LIVE
News

Crypto Card Deposits Hit $10B Milestone via Stablecoins

Cumulative top-ups on crypto payment cards crossed $10 billion for the first time, according to The Kobeissi Letter, marking an 82% increase year-to-date and roughly 250% growth from the same period a year earlier.

Isaac Gentry·updated July 03, 2026

Crypto Card Deposits Hit $10B Milestone via Stablecoins

The Volume Shift

The deposit base on crypto-linked cards has effectively tripled in twelve months. That accumulation pace points to a specific use case: users converting stablecoin balances into spendable balances at the point of sale, or topping up prepaid card balances directly from USDT and similar tokens. The Kobeissi Letter frames the trend as adoption expanding rapidly, but the more relevant read for payments teams is the settlement layer underneath. Each top-up represents a stablecoin-to-fiat conversion event — a transaction that issuers, acquirers, and processors are now intermediating rather than routing around. Volume of this scale changes the cost curve for cross-border friction: card-funded stablecoin spending shortens the path between a digital dollar balance and a settled merchant receipt.

Institutional Plumbing

The timing lines up with a concrete infrastructure move: a consortium of about 140 companies, including Visa and Mastercard, launched Open USD, a dollar-pegged stablecoin.

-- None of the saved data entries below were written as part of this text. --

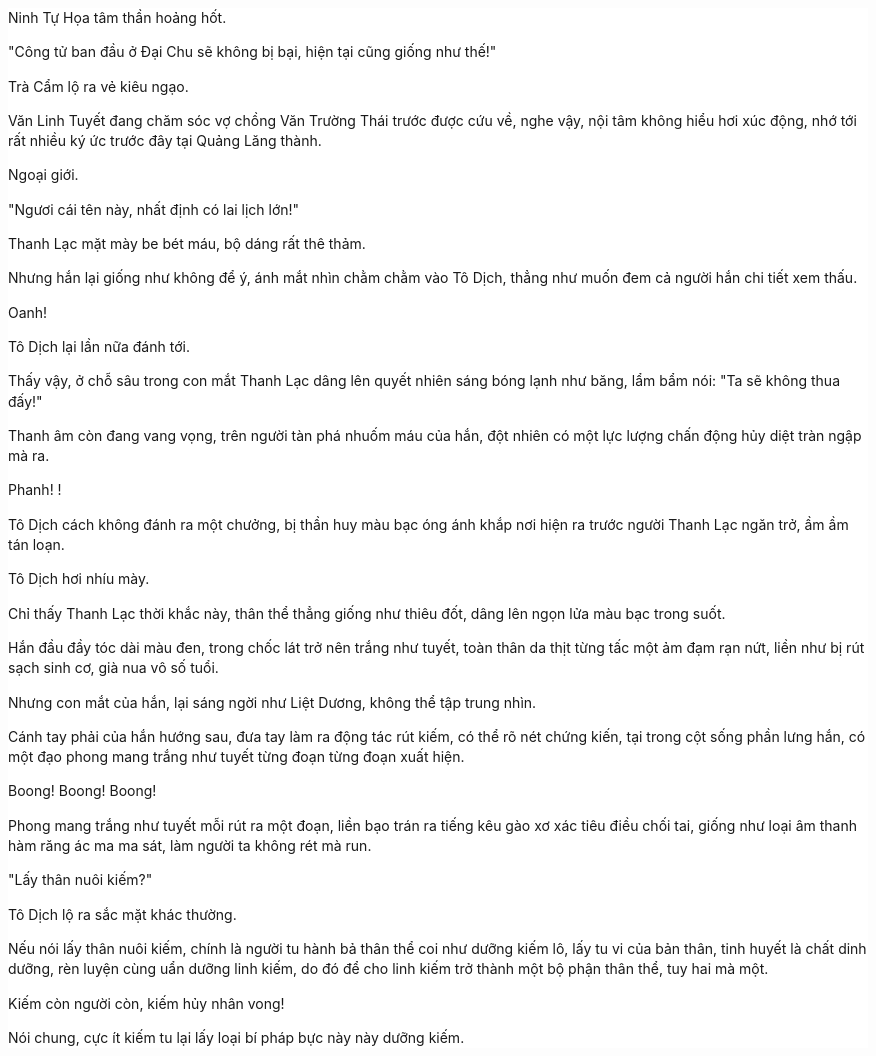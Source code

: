 Ninh Tự Họa tâm thần hoảng hốt.

"Công tử ban đầu ở Đại Chu sẽ không bị bại, hiện tại cũng giống như thế!"

Trà Cẩm lộ ra vẻ kiêu ngạo.

Văn Linh Tuyết đang chăm sóc vợ chồng Văn Trường Thái trước được cứu về, nghe vậy, nội tâm không hiểu hơi xúc động, nhớ tới rất nhiều ký ức trước đây tại Quảng Lăng thành.

Ngoại giới.

"Ngươi cái tên này, nhất định có lai lịch lớn!"

Thanh Lạc mặt mày be bét máu, bộ dáng rất thê thảm.

Nhưng hắn lại giống như không để ý, ánh mắt nhìn chằm chằm vào Tô Dịch, thẳng như muốn đem cả người hắn chi tiết xem thấu.

Oanh!

Tô Dịch lại lần nữa đánh tới.

Thấy vậy, ở chỗ sâu trong con mắt Thanh Lạc dâng lên quyết nhiên sáng bóng lạnh như băng, lẩm bẩm nói: "Ta sẽ không thua đấy!"

Thanh âm còn đang vang vọng, trên người tàn phá nhuốm máu của hắn, đột nhiên có một lực lượng chấn động hủy diệt tràn ngập mà ra.

Phanh! !

Tô Dịch cách không đánh ra một chưởng, bị thần huy màu bạc óng ánh khắp nơi hiện ra trước người Thanh Lạc ngăn trở, ầm ầm tán loạn.

Tô Dịch hơi nhíu mày.

Chỉ thấy Thanh Lạc thời khắc này, thân thể thẳng giống như thiêu đốt, dâng lên ngọn lửa màu bạc trong suốt.

Hắn đầu đầy tóc dài màu đen, trong chốc lát trở nên trắng như tuyết, toàn thân da thịt từng tấc một ảm đạm rạn nứt, liền như bị rút sạch sinh cơ, già nua vô số tuổi.

Nhưng con mắt của hắn, lại sáng ngời như Liệt Dương, không thể tập trung nhìn.

Cánh tay phải của hắn hướng sau, đưa tay làm ra động tác rút kiếm, có thể rõ nét chứng kiến, tại trong cột sống phần lưng hắn, có một đạo phong mang trắng như tuyết từng đoạn từng đoạn xuất hiện.

Boong! Boong! Boong!

Phong mang trắng như tuyết mỗi rút ra một đoạn, liền bạo trán ra tiếng kêu gào xơ xác tiêu điều chối tai, giống như loại âm thanh hàm răng ác ma ma sát, làm người ta không rét mà run.

"Lấy thân nuôi kiếm?"

Tô Dịch lộ ra sắc mặt khác thường.

Nếu nói lấy thân nuôi kiếm, chính là người tu hành bả thân thể coi như dưỡng kiếm lô, lấy tu vi của bản thân, tinh huyết là chất dinh dưỡng, rèn luyện cùng uẩn dưỡng linh kiếm, do đó để cho linh kiếm trở thành một bộ phận thân thể, tuy hai mà một.

Kiếm còn người còn, kiếm hủy nhân vong!

Nói chung, cực ít kiếm tu lại lấy loại bí pháp bực này này dưỡng kiếm.
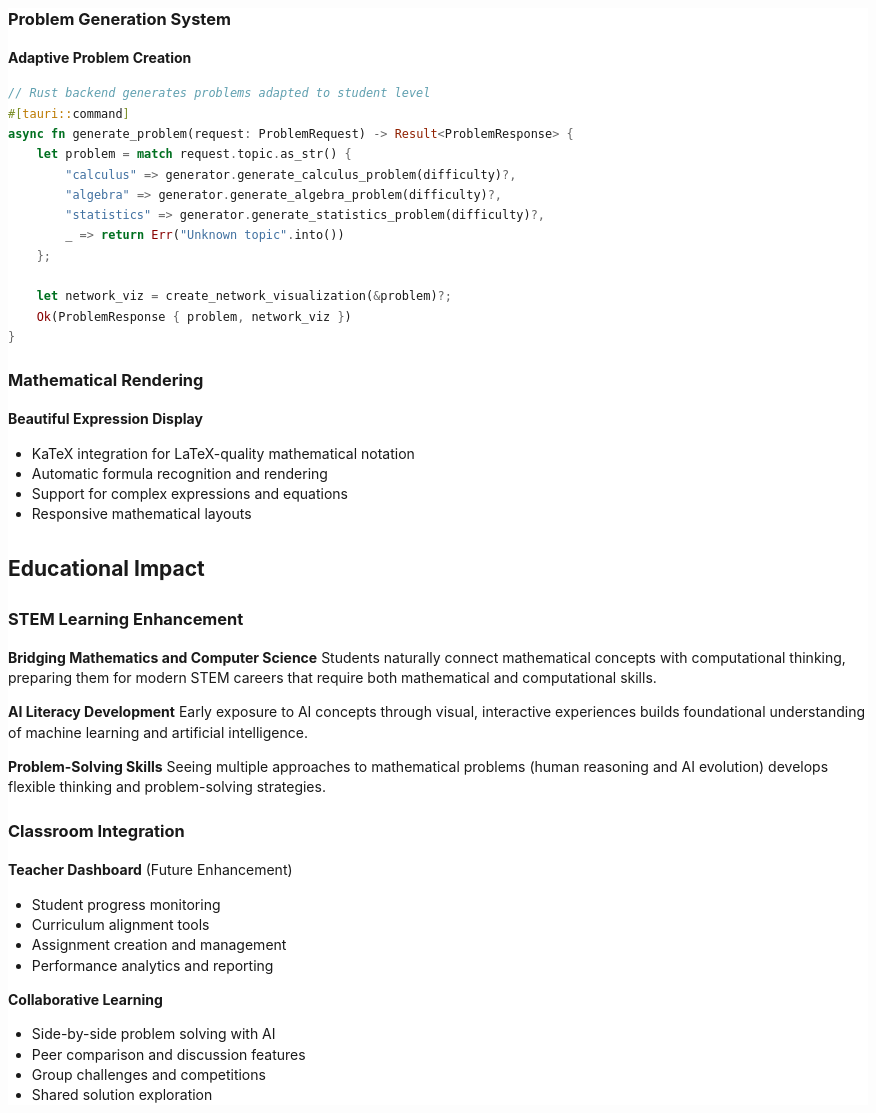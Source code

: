 ### Problem Generation System

**Adaptive Problem Creation**
```rust
// Rust backend generates problems adapted to student level
#[tauri::command]
async fn generate_problem(request: ProblemRequest) -> Result<ProblemResponse> {
    let problem = match request.topic.as_str() {
        "calculus" => generator.generate_calculus_problem(difficulty)?,
        "algebra" => generator.generate_algebra_problem(difficulty)?,
        "statistics" => generator.generate_statistics_problem(difficulty)?,
        _ => return Err("Unknown topic".into())
    };
    
    let network_viz = create_network_visualization(&problem)?;
    Ok(ProblemResponse { problem, network_viz })
}
```

### Mathematical Rendering

**Beautiful Expression Display**
- KaTeX integration for LaTeX-quality mathematical notation
- Automatic formula recognition and rendering
- Support for complex expressions and equations
- Responsive mathematical layouts

## Educational Impact

### STEM Learning Enhancement

**Bridging Mathematics and Computer Science**
Students naturally connect mathematical concepts with computational thinking, preparing them for modern STEM careers that require both mathematical and computational skills.

**AI Literacy Development**
Early exposure to AI concepts through visual, interactive experiences builds foundational understanding of machine learning and artificial intelligence.

**Problem-Solving Skills**
Seeing multiple approaches to mathematical problems (human reasoning and AI evolution) develops flexible thinking and problem-solving strategies.

### Classroom Integration

**Teacher Dashboard** (Future Enhancement)
- Student progress monitoring
- Curriculum alignment tools
- Assignment creation and management
- Performance analytics and reporting

**Collaborative Learning**
- Side-by-side problem solving with AI
- Peer comparison and discussion features
- Group challenges and competitions
- Shared solution exploration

That matters because the major networks are no longer just hosting crypto card programs from the sidelines — they are moving toward issuing and governing the stablecoin rails those cards depend on. On-chain platform Jupiter Mobile added another data point on the demand side: new card users rose 65% month-over-month, supported by QR code-based payment functionality and service availability in more than 60 countries. Network-level stablecoin issuance plus expanding card coverage compresses the distance between digital dollar balances and merchant settlement — the part of the stack where interchange, FX, and acquiring economics actually live.

What to Track

For banks and processors, the operational question is no longer whether stablecoins touch card portfolios, but how quickly the conversion economics shift. Cross-border remittances and international payments are the clearest growth corridors, and the $10 billion deposit figure is a proxy for sticky demand rather than speculative flow. Three things worth watching next: the distribution terms of Open USD across existing issuers, the rate at which QR-based stablecoin checkout reaches new merchant categories, and whether major acquirers begin reporting stablecoin-funded transactions as a separate line item. The plumbing is being laid, and the volume is already running through it.